Although previously undervalued for their strategic impact because they represented only a small percentage of total forces, the Union and Confederate navies were crucial to the outcome of the Civil War. In War on the Waters, James M. McPherson has crafted an enlightening, at times harrowing, and ultimately thrilling account of the war’s naval campaigns and their military leaders.

McPherson recounts how the Union navy’s blockade of the Confederate coast, leaky as a sieve in the war’s early months, became increasingly effective as it choked off vital imports and exports. Meanwhile, the Confederate navy, dwarfed by its giant adversary, demonstrated daring and military innovation. Commerce raiders sank Union ships and drove the American merchant marine from the high seas. Southern ironclads sent several Union warships to the bottom, naval mines sank many more, and the Confederates deployed the world’s first submarine to sink an enemy vessel. But in the end, it was the Union navy that won some of the war’s most important strategic victories - as an essential partner to the army on the ground at Fort Donelson, Vicksburg, Port Hudson, Mobile Bay, and Fort Fisher, and all by itself at Port Royal, Fort Henry, New Orleans, and Memphis.

James M. McPherson taught US history at Princeton University for 42 years and is the author of more than a dozen books on the Civil War era. His books have won a Pulitzer Prize and two Lincoln Prizes.
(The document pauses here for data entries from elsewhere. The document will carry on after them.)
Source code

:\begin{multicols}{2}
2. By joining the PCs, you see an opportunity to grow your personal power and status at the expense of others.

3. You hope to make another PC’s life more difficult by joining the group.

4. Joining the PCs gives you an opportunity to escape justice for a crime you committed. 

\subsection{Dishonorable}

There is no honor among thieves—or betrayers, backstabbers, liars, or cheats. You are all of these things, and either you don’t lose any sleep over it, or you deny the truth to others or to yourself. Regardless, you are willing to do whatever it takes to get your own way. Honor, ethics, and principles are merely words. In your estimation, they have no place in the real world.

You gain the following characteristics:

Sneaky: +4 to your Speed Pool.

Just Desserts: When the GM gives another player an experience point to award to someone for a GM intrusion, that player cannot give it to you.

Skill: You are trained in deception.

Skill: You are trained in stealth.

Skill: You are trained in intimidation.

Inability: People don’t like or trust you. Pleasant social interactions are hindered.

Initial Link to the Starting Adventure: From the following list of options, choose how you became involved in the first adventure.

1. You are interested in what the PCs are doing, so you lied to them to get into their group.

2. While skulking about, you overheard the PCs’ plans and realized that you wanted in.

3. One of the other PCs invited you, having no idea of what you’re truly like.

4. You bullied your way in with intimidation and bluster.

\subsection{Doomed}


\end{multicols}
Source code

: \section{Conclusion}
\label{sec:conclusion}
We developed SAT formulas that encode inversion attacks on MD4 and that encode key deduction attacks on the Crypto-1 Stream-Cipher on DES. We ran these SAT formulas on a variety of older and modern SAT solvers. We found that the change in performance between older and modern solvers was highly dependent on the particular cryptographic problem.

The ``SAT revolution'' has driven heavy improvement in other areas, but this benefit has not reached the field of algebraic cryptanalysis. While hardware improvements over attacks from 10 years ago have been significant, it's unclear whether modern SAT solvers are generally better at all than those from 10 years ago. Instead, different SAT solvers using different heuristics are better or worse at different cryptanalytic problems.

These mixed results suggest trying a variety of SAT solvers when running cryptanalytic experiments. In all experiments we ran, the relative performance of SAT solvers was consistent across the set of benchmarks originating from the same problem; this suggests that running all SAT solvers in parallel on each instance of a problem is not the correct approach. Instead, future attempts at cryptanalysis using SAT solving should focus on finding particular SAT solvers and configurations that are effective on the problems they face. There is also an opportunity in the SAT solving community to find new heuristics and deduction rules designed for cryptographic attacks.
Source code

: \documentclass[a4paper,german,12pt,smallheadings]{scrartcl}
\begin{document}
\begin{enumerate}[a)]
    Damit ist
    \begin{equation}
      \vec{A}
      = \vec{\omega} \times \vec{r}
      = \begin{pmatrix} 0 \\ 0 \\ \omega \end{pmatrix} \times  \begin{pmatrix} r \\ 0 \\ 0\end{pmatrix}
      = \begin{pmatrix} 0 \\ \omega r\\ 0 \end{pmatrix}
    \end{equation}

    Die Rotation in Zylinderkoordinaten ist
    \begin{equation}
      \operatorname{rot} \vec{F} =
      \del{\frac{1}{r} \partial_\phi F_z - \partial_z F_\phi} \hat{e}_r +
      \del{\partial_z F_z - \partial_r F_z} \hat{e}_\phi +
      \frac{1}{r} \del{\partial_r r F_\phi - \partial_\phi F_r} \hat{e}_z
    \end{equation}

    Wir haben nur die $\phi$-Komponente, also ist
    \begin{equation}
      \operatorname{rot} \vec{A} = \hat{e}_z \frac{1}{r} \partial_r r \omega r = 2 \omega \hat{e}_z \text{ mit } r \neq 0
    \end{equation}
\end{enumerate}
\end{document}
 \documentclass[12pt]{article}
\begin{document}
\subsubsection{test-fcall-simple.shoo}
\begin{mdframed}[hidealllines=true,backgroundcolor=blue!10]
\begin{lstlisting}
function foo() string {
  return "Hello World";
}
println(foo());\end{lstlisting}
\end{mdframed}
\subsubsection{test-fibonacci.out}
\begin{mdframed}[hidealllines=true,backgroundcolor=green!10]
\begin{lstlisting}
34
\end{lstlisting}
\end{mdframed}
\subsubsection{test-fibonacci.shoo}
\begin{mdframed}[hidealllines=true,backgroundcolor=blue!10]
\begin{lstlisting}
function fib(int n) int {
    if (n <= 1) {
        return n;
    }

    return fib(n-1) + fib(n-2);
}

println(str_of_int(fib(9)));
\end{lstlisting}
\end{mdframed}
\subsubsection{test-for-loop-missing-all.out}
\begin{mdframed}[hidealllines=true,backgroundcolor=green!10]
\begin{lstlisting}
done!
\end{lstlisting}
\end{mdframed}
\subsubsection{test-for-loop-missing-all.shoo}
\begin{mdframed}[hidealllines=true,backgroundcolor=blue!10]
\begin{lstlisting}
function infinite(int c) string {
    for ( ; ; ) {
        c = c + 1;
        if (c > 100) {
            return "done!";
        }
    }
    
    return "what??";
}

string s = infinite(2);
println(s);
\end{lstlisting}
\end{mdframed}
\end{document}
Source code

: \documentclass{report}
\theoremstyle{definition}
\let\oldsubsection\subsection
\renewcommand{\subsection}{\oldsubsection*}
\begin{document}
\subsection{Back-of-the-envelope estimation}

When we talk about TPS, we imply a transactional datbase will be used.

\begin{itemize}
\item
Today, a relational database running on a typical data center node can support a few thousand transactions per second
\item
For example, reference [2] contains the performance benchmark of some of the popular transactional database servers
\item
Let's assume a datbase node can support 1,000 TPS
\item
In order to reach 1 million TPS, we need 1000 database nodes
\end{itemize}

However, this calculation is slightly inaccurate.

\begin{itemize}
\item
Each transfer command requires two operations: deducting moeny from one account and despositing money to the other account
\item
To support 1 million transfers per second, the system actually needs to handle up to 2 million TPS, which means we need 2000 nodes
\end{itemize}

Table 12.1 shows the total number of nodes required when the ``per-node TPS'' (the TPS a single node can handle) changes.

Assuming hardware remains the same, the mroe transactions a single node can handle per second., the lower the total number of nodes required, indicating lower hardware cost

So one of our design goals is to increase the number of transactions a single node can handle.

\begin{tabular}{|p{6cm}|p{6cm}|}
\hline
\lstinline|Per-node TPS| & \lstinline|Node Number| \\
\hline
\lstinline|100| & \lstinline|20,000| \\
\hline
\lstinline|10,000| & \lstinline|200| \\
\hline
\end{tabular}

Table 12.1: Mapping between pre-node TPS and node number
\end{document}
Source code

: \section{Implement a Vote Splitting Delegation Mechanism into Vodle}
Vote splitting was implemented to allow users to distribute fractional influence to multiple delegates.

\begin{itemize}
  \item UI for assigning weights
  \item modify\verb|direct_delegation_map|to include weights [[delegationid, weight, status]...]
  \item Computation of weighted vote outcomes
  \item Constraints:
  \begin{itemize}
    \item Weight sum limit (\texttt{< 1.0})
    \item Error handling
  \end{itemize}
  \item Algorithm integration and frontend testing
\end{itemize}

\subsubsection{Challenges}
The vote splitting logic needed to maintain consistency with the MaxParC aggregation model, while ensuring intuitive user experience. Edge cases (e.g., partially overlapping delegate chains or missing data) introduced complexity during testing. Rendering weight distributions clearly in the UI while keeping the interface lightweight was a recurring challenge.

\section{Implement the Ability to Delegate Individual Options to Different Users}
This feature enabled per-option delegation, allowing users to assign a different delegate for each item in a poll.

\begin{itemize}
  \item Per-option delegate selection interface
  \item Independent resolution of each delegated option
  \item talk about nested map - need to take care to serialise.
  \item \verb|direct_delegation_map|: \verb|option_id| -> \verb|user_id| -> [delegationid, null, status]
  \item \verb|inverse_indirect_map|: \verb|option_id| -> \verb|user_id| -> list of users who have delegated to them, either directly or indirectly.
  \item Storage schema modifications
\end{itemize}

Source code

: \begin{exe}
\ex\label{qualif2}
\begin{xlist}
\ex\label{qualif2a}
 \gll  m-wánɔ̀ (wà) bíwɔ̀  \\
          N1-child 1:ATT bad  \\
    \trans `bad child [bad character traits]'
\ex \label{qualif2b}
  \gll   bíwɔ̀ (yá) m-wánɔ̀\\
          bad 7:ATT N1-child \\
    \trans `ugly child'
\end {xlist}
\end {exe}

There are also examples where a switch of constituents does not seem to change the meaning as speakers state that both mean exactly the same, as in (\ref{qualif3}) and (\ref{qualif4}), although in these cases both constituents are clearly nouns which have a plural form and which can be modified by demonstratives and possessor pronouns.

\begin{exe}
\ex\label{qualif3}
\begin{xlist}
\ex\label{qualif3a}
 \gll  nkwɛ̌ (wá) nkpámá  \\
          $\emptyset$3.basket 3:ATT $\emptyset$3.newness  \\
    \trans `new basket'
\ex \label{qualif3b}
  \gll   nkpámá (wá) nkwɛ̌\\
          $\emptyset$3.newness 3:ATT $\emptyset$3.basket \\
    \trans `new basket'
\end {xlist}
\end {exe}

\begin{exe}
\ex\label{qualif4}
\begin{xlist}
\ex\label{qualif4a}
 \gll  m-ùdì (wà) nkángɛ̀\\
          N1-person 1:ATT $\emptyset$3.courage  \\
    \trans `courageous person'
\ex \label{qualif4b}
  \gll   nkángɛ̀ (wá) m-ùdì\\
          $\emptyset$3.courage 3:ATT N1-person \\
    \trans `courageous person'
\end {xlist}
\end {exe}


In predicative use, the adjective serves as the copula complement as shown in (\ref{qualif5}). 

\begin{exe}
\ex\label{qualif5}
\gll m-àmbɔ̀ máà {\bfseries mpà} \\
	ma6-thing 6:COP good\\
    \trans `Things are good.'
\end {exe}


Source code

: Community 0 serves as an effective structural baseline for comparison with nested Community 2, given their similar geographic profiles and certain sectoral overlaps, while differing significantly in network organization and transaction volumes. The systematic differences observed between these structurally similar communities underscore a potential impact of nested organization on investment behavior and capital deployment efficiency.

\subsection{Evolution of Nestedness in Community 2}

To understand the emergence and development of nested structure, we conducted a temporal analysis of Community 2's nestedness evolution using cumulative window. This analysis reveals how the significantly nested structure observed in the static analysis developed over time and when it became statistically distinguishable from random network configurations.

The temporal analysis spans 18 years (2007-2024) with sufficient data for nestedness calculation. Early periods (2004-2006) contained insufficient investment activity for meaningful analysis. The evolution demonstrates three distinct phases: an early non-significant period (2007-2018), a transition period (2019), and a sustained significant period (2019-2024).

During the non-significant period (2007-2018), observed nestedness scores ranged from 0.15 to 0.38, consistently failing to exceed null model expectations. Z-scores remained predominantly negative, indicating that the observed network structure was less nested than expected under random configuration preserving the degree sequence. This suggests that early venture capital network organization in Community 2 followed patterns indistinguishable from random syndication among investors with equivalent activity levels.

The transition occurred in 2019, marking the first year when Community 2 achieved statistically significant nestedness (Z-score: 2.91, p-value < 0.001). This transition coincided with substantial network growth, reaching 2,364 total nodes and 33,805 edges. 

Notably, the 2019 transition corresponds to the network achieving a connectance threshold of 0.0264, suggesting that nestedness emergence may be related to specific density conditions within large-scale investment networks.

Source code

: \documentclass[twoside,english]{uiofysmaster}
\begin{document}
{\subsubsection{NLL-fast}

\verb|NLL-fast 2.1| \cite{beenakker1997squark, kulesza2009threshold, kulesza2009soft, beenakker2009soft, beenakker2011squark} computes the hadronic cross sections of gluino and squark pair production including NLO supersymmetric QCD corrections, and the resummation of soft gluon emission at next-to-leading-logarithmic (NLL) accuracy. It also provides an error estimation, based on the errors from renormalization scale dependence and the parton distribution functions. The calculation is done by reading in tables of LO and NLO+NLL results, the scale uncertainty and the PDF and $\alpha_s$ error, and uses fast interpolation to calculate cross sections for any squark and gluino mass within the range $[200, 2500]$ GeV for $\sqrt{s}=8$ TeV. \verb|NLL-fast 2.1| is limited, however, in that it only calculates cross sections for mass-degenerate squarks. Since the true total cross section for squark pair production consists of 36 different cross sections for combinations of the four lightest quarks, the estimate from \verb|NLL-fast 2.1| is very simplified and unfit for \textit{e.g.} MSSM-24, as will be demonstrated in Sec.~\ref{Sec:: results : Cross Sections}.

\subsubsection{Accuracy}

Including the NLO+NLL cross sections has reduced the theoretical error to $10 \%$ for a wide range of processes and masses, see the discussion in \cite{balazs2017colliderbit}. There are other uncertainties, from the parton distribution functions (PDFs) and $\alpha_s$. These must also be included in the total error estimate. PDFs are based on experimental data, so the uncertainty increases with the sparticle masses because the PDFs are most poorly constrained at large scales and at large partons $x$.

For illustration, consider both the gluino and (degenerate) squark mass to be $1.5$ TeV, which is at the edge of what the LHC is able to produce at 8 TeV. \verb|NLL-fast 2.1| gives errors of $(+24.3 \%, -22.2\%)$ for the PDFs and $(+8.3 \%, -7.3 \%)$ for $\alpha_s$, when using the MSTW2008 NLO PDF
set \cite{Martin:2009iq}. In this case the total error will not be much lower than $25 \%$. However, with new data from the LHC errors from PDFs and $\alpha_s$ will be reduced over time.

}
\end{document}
©2012 the University of North Carolina Press (P)2012 Blackstone Audio, Inc.
  • Unabridged Audiobook
  • Categories: History

What the critics say

"McPherson, professor emeritus of Princeton and dean of Civil War historians, enhances our knowledge with this history of the conflict’s naval aspects. As definitive as it is economical, the work establishes beyond question the decisive contributions of maritime power to Union victory." ( Publishers Weekly)
"With martial verve, McPherson’s prose dramatizes their battles and places those within strategic contexts, such as the US Navy’s campaigns to control the Mississippi River. As always, McPherson’s latest is a sound collection-development investment." ( Booklist)
"With all the narrative grace, original scholarship, and equal grasp of both big picture and telling detail, Civil War historian nonpareil James McPherson has provided his admirers with another authoritative entry in his roster of essential books. McPherson never argues that the Union navy won the Civil War, but readers will argue that no Civil War library will ever be complete without this volume." (Harold Holzer, award-winning author and chairman of the Abraham Lincoln Bicentennial Foundation)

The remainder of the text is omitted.